About this task: I need the number of lines in the listing below that include the string "actions", and only that number.

Dataset excerpts:

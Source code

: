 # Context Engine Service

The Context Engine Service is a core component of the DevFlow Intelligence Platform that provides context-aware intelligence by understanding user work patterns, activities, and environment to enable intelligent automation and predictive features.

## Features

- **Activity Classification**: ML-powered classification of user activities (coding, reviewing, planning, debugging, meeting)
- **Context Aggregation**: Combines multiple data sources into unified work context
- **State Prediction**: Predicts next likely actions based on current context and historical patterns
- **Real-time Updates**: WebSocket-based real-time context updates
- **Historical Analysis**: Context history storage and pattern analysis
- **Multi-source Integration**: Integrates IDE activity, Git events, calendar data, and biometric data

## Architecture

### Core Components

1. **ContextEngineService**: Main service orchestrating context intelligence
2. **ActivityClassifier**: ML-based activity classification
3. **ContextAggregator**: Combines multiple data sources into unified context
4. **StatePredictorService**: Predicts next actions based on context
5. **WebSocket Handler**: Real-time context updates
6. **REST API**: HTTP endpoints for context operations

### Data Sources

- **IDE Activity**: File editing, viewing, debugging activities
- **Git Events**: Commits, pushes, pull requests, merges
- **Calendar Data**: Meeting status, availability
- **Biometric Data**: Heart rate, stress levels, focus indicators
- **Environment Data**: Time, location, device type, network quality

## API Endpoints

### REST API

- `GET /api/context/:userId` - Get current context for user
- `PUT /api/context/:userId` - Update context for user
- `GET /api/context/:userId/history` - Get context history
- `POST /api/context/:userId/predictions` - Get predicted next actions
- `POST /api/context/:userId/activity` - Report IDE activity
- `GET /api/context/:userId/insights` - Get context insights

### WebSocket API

...

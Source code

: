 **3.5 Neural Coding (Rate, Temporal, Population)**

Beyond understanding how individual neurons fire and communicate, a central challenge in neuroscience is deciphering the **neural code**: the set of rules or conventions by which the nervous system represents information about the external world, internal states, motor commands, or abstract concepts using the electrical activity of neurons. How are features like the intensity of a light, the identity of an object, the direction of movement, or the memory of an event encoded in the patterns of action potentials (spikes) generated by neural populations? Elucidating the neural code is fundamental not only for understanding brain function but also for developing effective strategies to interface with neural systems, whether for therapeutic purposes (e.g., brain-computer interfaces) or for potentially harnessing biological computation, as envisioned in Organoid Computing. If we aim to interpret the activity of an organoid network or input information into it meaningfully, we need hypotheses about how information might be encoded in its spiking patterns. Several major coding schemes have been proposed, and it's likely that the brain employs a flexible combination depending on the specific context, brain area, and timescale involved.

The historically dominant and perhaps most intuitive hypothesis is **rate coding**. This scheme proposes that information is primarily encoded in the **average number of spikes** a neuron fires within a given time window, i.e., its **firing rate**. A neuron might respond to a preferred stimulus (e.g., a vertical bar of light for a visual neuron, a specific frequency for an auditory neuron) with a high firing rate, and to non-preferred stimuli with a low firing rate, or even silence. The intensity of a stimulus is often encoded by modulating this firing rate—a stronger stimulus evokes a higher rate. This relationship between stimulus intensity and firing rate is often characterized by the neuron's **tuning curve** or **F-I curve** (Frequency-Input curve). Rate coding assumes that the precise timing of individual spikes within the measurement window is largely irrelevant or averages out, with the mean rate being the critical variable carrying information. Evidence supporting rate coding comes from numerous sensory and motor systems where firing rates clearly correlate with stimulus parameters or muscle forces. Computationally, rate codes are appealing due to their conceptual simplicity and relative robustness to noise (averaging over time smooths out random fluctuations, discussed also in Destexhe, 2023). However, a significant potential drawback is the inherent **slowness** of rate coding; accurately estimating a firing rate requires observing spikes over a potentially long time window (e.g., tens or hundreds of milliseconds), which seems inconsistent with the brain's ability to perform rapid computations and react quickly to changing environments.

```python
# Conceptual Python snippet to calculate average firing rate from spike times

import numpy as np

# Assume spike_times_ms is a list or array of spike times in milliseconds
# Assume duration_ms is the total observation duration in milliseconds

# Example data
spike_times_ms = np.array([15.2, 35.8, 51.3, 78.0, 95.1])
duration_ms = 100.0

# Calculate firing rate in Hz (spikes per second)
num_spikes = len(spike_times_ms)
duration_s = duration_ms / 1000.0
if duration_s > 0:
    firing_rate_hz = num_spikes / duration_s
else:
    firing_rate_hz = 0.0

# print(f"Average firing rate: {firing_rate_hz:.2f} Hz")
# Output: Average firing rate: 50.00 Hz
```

---

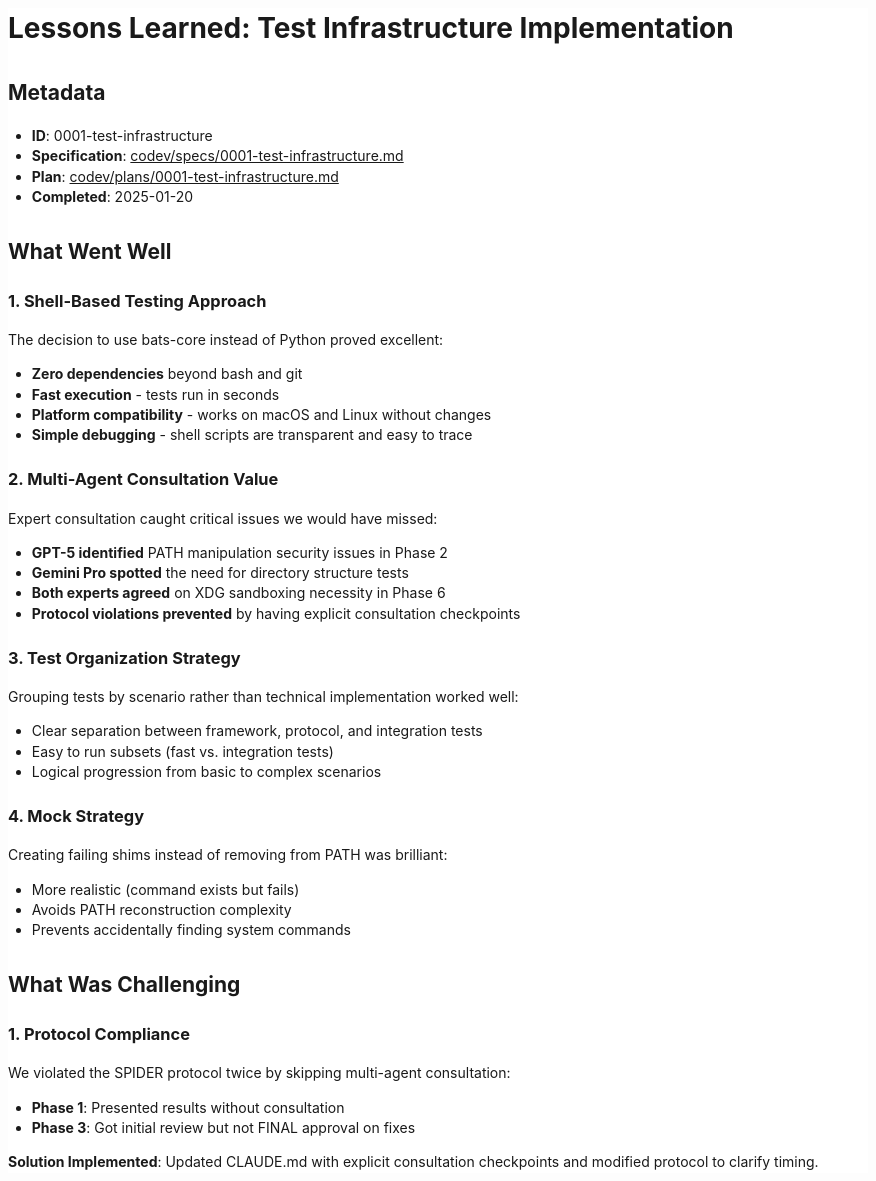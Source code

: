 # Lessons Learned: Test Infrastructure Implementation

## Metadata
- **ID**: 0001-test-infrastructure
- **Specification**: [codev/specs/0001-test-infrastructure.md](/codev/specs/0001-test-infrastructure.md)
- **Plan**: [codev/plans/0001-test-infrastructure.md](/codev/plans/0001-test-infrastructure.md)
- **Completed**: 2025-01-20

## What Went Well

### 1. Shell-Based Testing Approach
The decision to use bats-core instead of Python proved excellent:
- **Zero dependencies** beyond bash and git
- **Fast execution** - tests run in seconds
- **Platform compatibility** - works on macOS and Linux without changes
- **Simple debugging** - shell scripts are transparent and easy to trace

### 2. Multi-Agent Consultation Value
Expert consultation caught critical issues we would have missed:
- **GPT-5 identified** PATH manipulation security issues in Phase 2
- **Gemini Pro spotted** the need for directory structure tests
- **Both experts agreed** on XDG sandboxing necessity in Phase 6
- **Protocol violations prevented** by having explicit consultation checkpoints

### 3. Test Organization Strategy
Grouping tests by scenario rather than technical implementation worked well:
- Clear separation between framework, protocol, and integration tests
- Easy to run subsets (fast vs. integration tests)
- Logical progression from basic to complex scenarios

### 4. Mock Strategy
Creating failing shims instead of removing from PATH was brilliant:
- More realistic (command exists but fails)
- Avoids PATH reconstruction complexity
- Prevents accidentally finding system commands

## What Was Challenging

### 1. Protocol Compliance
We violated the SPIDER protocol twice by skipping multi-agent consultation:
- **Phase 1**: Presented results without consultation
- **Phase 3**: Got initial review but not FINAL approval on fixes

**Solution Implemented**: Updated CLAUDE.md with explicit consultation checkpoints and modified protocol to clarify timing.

Response area: 3